In line with trends in global intellectual history, many contributing authors – in particular Schrikker, Ravensbergen and Kuitenbrouwer – want to replace conceptions of intellectual history as merely encompassing political thought with intellectual history as ‘the history of ideas in practice’ (115). The focus on imperial practice and mentalities is so strong that one could wonder if the label ‘intellectual’ still has any meaning. Is this not a cultural history of empire? Conversely, with the choice for the moniker of ‘intellectual history’, other absences are more pressing. Koekkoek’s chapter argues that ‘the practical realities of the age of revolutions were experienced as too demanding and risky to push for a more revolutionary imperial agenda’ (152), and that this explains the underwhelming commitment of Dutch patriots to the abolition of slavery or the extension of the rights of man to colonial subjects. While some pragmatic caution may surely have been into play, a rivalling explanation could be found in the inherent exclusionary tendencies of liberal thought – in an intellectual history of empire, this would perhaps have been a logical avenue for further exploration, but this road is not taken.
A second strand of criticism can be found in the idea of the importance of dissenting voices, most importantly those of the colonised. As Remco Raben reminds us, ‘Asian, African and American men and women have travelled to the Netherlands and have taken part in the intellectual formation of empire and the resistance to it’ (225). The introduction of the volume does contain a reference to the early Indonesian nationalist Soewardi Soerjaningrat, whose protest against Dutch colonial rule – and in particular against the fact that festivities for the centennial of Dutch independence in 1913 were to be held in colonial Indonesia – registered in the metropole, but one could wonder whether not more such voices should have been included, and, on a more fundamental level, whether metropolitan prominence should be a criterion to begin with. There is the risk of what Susan Legêne in her contribution to the aforementioned forum issue called ‘the reinforcement of the biases of national imperial histories’1, and which is picked up in Jennifer Foray’s chapter, who refers to the risk of perpetuating colonial selection criteria as ‘methodological nationalism’ (91).

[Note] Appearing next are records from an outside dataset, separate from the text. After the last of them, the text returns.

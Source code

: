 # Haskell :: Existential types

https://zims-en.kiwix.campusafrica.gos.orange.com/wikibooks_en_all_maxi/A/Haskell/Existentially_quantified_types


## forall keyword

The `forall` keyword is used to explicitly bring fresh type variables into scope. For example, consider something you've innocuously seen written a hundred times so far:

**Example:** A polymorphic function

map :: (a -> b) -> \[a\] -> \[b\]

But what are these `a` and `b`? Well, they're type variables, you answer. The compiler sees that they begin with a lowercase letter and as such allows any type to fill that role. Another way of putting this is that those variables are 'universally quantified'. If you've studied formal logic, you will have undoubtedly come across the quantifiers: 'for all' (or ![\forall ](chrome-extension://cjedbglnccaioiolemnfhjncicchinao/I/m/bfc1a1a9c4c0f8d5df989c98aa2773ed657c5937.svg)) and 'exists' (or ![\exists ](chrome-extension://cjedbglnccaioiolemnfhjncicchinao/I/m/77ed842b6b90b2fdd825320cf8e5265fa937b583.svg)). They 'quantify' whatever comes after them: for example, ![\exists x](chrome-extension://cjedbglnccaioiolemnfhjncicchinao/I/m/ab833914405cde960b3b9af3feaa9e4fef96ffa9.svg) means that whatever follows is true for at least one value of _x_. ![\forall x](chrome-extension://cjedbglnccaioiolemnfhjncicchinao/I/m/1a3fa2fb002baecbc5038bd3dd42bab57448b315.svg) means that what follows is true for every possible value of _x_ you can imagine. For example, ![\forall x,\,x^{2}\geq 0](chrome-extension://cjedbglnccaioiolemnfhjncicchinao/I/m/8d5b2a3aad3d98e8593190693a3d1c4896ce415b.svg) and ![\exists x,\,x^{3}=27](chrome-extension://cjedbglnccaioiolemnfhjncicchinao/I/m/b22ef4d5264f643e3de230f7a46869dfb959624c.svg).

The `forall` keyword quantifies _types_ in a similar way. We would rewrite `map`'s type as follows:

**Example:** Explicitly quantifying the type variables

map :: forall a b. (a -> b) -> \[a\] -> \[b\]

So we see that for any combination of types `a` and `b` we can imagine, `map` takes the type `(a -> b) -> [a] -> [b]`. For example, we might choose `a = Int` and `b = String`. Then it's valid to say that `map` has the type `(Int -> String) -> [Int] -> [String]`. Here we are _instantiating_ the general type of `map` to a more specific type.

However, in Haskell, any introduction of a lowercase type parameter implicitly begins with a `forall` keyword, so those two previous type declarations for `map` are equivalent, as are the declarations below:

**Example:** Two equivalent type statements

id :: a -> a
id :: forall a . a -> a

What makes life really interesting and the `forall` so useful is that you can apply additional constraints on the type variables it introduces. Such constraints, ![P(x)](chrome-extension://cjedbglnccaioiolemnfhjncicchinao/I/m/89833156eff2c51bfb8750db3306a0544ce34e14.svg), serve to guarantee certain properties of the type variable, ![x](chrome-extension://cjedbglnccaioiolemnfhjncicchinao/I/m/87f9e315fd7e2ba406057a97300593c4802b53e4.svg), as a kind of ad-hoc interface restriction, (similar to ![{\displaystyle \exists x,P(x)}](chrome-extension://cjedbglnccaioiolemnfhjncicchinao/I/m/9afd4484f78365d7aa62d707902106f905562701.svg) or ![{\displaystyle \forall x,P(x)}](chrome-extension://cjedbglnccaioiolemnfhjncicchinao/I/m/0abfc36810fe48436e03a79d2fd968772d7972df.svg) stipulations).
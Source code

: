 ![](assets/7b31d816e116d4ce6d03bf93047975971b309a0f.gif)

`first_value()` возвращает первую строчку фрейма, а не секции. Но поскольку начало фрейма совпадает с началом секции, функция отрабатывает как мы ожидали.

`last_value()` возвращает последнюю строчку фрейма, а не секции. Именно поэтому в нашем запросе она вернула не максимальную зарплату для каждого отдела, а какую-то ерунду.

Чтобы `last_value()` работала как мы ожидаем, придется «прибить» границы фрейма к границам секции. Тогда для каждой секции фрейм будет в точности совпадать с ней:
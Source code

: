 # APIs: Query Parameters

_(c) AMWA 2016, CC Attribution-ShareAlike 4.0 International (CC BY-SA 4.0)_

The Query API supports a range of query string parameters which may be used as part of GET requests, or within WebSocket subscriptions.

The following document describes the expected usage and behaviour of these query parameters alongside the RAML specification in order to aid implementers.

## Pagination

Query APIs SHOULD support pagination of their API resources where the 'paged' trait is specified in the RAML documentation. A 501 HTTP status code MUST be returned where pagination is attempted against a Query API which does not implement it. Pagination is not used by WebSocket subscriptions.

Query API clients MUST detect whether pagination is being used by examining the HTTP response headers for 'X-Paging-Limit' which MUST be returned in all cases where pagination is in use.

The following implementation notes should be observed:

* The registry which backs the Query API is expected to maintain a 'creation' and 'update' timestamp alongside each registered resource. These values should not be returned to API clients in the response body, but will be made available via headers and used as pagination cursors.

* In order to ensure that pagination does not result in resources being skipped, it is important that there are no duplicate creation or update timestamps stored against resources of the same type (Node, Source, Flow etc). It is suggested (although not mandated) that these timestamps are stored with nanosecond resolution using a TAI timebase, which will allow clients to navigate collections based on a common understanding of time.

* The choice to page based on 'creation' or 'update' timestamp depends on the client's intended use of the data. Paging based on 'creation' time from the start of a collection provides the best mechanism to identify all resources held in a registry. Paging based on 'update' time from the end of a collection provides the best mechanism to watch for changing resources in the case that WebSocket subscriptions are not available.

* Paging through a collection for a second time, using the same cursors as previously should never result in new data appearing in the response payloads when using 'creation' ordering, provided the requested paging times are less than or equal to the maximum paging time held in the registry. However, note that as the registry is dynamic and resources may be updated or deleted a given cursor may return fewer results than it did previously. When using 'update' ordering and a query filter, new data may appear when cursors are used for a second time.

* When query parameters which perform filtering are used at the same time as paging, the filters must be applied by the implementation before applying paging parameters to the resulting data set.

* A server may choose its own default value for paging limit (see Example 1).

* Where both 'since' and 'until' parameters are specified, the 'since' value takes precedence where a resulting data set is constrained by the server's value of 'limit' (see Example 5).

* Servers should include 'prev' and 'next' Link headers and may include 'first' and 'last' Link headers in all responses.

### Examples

One could find fault with The Dutch Empire between Ideas and Practice on the issues outlined above, but its great merit is that it puts those questions on the table. The volume can be read as a plea for a history of empire that is more inclusive in its inclusion of voices and that does not reinforce national and imperial categories of thought. At the same time, as the volume’s internal critical voices point out, there is still much to be desired on this front.